Щедрые характеристики Маршака богаче оттенками чисто физических качеств: «светло горящий», «огневой об¬раз», «тлел огонь очей», «пылал горн», «мозг, метавший пламя», «ночной огонь»... Однако сам Блейк на этот счет несоизмеримо лаконичнее: тигр первоначально показан им «пылающим ярко в лесах ночи» (кстати, «в лесах ночи» — это не то же самое, что простое «в ночных лесах» (Бальмонт) или сугубо локальное «в глубине полночной чащи» (Мар¬шак); если перевести блейковскую строку с обыкновенного языка на язык иносказания, что, в общем-то, совершенно необходимо, то тигра burning bright in the forests of the night можно сопоставить и с ослепительной догадкой, расталкивающей своим блеском темноту разума, блуждав¬шего в дебрях незнания и ужаснувшегося собственному пробуждению. Вскоре весь огонь сосредоточивается только в глазах тигра, впившихся в приближающегося к нему,— burnt the fire of thine eyes. Таким и изображен тигр на ри¬сунке самого Блейка.

Ты был выкован — такой...

А какой все же? Тигр Бальмонта, по сути, нематериален: о нем ведь известно, собственно, только то, что он «страш¬ный» — и, в представлении переводчика, создан преиму¬щественно «бессмертным взором». Показательно разделение переводчиками блейковских «орудий труда» — hand or eye? (в самой форме вопроса уже заложена альтернатива!): Бальмонт решительно монополизирует «взор» (хотя «рука» упоминается им чуть позже, но и она «страшная»), Маршак признает только «руку».
Бальмонт явно пренебрегает профессиональными подроб¬ностями «ковки», и описание его отмечено импрессиони¬стической приблизительностью, неотчетливостью: что, на¬пример, означает «скрепить мечты» (да еще чьими-то «цепями»!), «взметнуть ...взмах», «скрутить нервы сердца» (нечто совершенно фантастичное рядом с маршаковским «свить тугие жилы»), «ухватить смертельный страх» и т. д. Очевидно стремление Бальмонта принести реалистические, заземленные подробности в жертву общей экспрессии и размытой космичности фона, что более соответствует перво¬бытной дикости изображаемого. Так, «в небесах или глу¬бинах» в переводе Маршака, безусловно, конкретней по четкому противопоставлению (deeps or skies?), чем «в небе¬сах иль средь зыбей» — тем более что «глубины» уже ассоциируются с «полночной чащей» первой строфы.
Почти мистическое изображение непостижимой таинст¬венности, неуправляемости грандиозных процессов миро¬здания (если у Маршака «огонь» сначала «таился» и «тлел», а уж потом его «нашла» чья-то рука, то у Бальмонта сразу «вспыхнул блеск», взявшись неизвестно откуда).
Бальмонтовское:

В тот великий час, когда
Воззвала к звезде звезда,
В час, как небо все зажглось
Влажным блеском звездных слез...—

в оригинале выглядит совершенно иначе.
Пожалуй, здесь мы сталкиваемся с одним из наиболее трудно поддающихся рациональному объяснению мест у Блейка — с почти непереводимым и бесконечно трогающим воображение двустишием:

When the stars threw down their spears
And water'd heaven with their tears...

(Когда звезды выронили свои пики
И залились слезами, увлажнив небо...).

Этот сказочно приближенный образ, подспудно до предела многосмысленный, поразительно — до зримости, до осязаемости — конкретен и графически четок, отражая в то же время по-детски наивный антропоморфизм не¬устоявшихся представлений о мире.

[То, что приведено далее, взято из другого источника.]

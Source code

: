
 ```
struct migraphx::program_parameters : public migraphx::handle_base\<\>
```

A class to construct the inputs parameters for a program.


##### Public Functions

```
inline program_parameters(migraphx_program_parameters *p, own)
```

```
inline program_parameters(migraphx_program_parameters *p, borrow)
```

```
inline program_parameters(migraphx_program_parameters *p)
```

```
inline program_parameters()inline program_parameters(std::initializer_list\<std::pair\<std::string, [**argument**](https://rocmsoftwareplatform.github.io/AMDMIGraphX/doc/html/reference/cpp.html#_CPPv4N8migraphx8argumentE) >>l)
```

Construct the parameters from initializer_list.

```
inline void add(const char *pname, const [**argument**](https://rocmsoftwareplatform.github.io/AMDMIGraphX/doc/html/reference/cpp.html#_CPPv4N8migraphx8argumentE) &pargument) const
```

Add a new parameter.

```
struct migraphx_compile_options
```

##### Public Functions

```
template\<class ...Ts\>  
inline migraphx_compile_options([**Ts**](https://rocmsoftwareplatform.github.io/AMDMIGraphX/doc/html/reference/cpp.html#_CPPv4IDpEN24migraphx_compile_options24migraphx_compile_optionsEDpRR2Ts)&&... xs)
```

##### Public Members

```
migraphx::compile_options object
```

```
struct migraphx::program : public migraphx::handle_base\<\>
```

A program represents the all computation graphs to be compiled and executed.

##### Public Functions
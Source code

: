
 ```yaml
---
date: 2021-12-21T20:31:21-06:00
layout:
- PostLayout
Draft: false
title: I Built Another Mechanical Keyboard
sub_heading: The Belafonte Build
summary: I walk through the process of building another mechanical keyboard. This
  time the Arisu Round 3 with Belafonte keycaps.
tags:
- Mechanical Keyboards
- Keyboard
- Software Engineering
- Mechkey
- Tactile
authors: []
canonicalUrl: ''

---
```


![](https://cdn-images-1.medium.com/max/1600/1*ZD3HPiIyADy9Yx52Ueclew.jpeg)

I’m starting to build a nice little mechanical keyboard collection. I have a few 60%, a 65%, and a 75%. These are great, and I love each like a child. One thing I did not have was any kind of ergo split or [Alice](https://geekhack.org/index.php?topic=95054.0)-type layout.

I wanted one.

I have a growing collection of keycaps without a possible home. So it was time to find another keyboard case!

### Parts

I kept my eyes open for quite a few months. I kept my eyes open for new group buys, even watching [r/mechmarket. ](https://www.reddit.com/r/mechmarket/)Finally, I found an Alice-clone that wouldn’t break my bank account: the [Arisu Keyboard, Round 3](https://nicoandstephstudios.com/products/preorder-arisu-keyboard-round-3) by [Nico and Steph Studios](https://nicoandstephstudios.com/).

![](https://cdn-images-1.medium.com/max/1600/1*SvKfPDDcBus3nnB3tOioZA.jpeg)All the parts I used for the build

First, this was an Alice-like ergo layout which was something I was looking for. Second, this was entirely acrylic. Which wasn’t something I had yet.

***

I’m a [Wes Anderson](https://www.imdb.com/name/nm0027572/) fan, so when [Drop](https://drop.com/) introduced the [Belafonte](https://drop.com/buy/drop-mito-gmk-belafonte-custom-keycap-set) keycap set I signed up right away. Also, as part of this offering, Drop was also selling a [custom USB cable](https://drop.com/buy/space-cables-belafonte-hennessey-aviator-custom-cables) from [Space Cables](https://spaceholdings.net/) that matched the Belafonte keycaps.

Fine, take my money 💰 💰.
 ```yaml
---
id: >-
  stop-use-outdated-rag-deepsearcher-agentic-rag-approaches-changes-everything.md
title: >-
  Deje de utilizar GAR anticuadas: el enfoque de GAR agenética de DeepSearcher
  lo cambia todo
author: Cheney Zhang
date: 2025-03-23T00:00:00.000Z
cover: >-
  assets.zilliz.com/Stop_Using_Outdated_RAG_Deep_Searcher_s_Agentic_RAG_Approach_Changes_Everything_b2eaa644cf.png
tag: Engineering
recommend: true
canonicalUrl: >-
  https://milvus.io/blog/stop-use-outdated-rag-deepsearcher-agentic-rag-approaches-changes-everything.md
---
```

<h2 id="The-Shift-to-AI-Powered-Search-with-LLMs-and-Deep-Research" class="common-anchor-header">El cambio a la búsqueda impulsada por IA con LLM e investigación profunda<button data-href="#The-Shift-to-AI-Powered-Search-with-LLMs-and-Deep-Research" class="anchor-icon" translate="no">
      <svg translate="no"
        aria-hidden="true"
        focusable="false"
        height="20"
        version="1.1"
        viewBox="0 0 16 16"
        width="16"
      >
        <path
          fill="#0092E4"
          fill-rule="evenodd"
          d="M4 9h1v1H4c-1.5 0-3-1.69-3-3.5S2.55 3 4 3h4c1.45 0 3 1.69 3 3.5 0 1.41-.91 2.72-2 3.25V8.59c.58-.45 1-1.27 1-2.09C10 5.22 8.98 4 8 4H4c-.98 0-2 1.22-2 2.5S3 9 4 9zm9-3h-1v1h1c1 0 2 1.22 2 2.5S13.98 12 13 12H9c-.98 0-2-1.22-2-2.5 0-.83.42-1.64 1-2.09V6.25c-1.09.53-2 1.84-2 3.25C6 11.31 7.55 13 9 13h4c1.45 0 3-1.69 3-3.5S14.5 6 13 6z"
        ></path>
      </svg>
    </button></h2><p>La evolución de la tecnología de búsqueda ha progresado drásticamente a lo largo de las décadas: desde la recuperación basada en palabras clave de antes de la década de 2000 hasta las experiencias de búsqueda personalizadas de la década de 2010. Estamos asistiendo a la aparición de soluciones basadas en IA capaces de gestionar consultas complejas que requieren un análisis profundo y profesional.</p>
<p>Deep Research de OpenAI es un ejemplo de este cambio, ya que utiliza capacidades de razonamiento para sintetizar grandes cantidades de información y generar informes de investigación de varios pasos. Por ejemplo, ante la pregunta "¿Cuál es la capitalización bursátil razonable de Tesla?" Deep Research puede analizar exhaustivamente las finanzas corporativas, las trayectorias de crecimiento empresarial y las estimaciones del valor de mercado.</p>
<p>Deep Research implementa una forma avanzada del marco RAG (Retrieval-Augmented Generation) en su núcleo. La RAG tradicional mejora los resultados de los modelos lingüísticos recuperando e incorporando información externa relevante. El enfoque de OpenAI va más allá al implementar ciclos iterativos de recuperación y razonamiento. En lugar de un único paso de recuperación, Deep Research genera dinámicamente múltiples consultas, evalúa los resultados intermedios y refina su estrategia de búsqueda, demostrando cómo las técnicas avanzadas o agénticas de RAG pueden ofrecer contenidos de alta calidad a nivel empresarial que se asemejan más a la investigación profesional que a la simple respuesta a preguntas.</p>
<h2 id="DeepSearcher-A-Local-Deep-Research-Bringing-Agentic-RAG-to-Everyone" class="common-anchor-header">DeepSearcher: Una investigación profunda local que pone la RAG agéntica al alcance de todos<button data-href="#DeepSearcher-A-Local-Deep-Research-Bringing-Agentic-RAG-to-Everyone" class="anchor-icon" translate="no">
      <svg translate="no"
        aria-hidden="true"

[Почему-то возникает ассоциация – конечно, произвольная – со строками из книги Андрея Белого «Котик Летаев»: «...самоцветная звездочка — мне летит на постель; глазиком поморгает; усядется в локонах; усом уколется в носик...»].


Во всяком случае, тут ведь нечто совсем иное, нежели лермонтовское:

И звезда с звездою говорит...

Между тем, Бальмонт еще усиливает впечатление исключительности, единственности момента повтором: «В тот великий час, когда...» и «В час как...», подчеркивает завершенность его глаголами совершенного вида «воззвала», «зажглось».
Маршак, как и Бальмонт, опустил «выроненные пики» и тем самым утратил восприятие звезд как живых существ:

А когда весь купол звездный
Оросился влагой слезной...

Это крайне условно, безмятежно-информативно и слишком уж заурядно, даже обыденно: то ли роса выпала, то ли дождь пошел. В ранней редакции пятая строфа читалась так:

А потом, когда в ночи
Звезды кинули лучи
И покрыла небеса
Их дрожащая роса...

Здесь двусмысленно «звезды кинули лучи», но зато хорошо передано ощущение беспокойства, трагической растерян¬ности «высших сфер» при появлении на земле тревожно загадочного существа.
Маршак, неутомимо искавший повышенной точности, отнюдь не заблуждался, когда отбрасывал прежний ва¬риант ради нового, сокращенного и упрощенного. Ведь умел же он, когда это было нужно, любовно воспроизвести романтическую настроенность Гейне, одушевлявшую все сущее:

Чтобы спящих не встревожить,
Не вспугнуть примолкших гнезд,
Тихо по небу ступают
Золотые ножки звезд.

Стало быть, здесь ему важно другое. Недаром он не боится добавить в своем переводе целое четверостишие, дабы рель¬ефнее выделить заветную мысль: 5-я строфа оригинала пре¬вращена им в две, что призвано как будто бы заострить самую суть стихотворения, предельно лапидарно сформули¬рованную Блейком в роковом вопросе:

Did he who made the Lamb make thee?
(Тот, кто создал Ягненка, создал и тебя?)

У Маршака:
Неужели та же сила,
Та же мощная ладонь

И ягненка сотворила
И тебя, ночной огонь?

Фактически же распространенность вопроса, в котором логические ударения падают на «силу» и «мощную», сни¬мает всякое недоумение. Вопрос оборачивается утверж¬дением.
У Бальмонта, также распространившего пятую строфу подлинника на две, это, однако, выглядит менее пространно и внешне точнее, но зато перед нами -безнадежное косноязы¬чие у поэта, который неустанно гордился тем, что открыл в русской речи «перепевные, гневные, нежные звоны»:

Тот же ль он тебя создал,
Кто рожденье агнцу дал?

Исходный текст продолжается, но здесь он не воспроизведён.